The accidental shooting death this week of a 12-year-old Pennsylvania girl by a constable who had come to serve a court-ordered eviction notice was startling and tragic. But it wasn’t unprecedented.

A Washington Post database of fatal police shootings shows that law enforcement officers have accidentally killed at least eight people over the past year, from a 6-year-old boy in Louisiana to a 55-year-old mother of five in Chicago who was shot when she answered the door for police. In nearly all the cases documented by The Post, innocent bystanders seem to have wound up in the wrong place at the wrong time. Often, they are with — or merely near — suspects whom officers have intended to shoot.

A case in point: Two marshals in Louisiana last November were pursuing a man named Chris Few when he fled with his 6-year-old son, Jeremy Mardis. Though Few was unarmed, officers soon opened fire on the car, killing the boy and seriously wounding his father. Both officers were arrested and are facing charges for their actions.

In Chicago last month, Bettie Jones, a church-going mother of five and grandmother of nine, was shot to death by police officers responding to a call of a man carrying a bat. The suspect was an upstairs neighbor of Jones. She let police into the building.

Later, after he allegedly became combative, police shot and killed the man but accidentally hit Jones in the chest with one bullet. More than 250 people crowded into the New Mount Pilgrim Missionary Baptist Church for her funeral earlier this month.

Last January in Iowa, a police officer trying to shoot a family dog he thought was attacking him accidentally killed 34-year-old Autumn Steele. She was unarmed, and the shooting happened in front of her young child. In April, a sheriff’s reserve deputy in Tulsa inadvertently fired his gun instead of a Taser while trying to subdue Eric Harris, an unarmed 44-year-old black man. In August, 61-year-old Felix Kumi was shot and killed on a street in Mount Vernon, N.Y., where police where conducting an undercover gun sting operation. When a suspect pointed a gun at an officer’s head, the officer opened fire.

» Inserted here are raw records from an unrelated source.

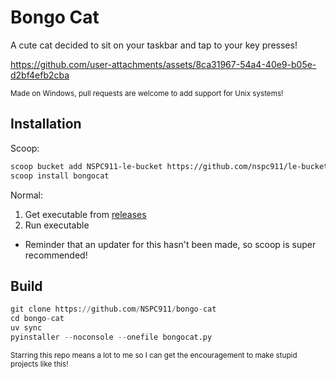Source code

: # Bongo Cat

A cute cat decided to sit on your taskbar and tap to your key presses!

https://github.com/user-attachments/assets/8ca31967-54a4-40e9-b05e-d2bf4efb2cba

<sub>Made on Windows, pull requests are welcome to add support for Unix systems!</sub>

## Installation

Scoop:
```sh
scoop bucket add NSPC911-le-bucket https://github.com/nspc911/le-bucket
scoop install bongocat
```
Normal:
1. Get executable from [releases](https://github.com/NSPC911/bongo-cat)
2. Run executable
  - Reminder that an updater for this hasn't been made, so scoop is super recommended!

## Build
```py
git clone https://github.com/NSPC911/bongo-cat
cd bongo-cat
uv sync
pyinstaller --noconsole --onefile bongocat.py
```

<sub>Starring this repo means a lot to me so I can get the encouragement to make stupid projects like this!</sub>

He shot the suspect but accidentally killed Kumi, an unarmed bystander who was a veteran bus driver for a local school district.

In total, the list of accidental victims over the past year involved victims as young as 6 and as old as 61. At least three were female, and at least five were male. The accidents spanned the country, from California to Arizona to New York. Half of the victims were white. Several were black, and one was Hispanic. In each case, the victims were unarmed.

Earlier this week, the latest accident unfolded near Duncannon, Pa., when a local constable came to serve an eviction notice at the home of 12-year-old Ciara Meyer, who was standing behind her father when the officer came to the door. Police said that the girl’s 57-year-old father pointed a rifle at the constable’s chest and that the officer drew his gun and fired. The bullet went though the man’s arm and struck his daughter, authorities said. She was pronounced dead at the scene.

Her father, Donald Meyer, 57, opened the door and then shut it, said Constable Bill Stoeffler, a spokesman with the Commonwealth Constables Association. Meyer opened the door again, Stoeffler said, and then raised a rifle that was slung across his body.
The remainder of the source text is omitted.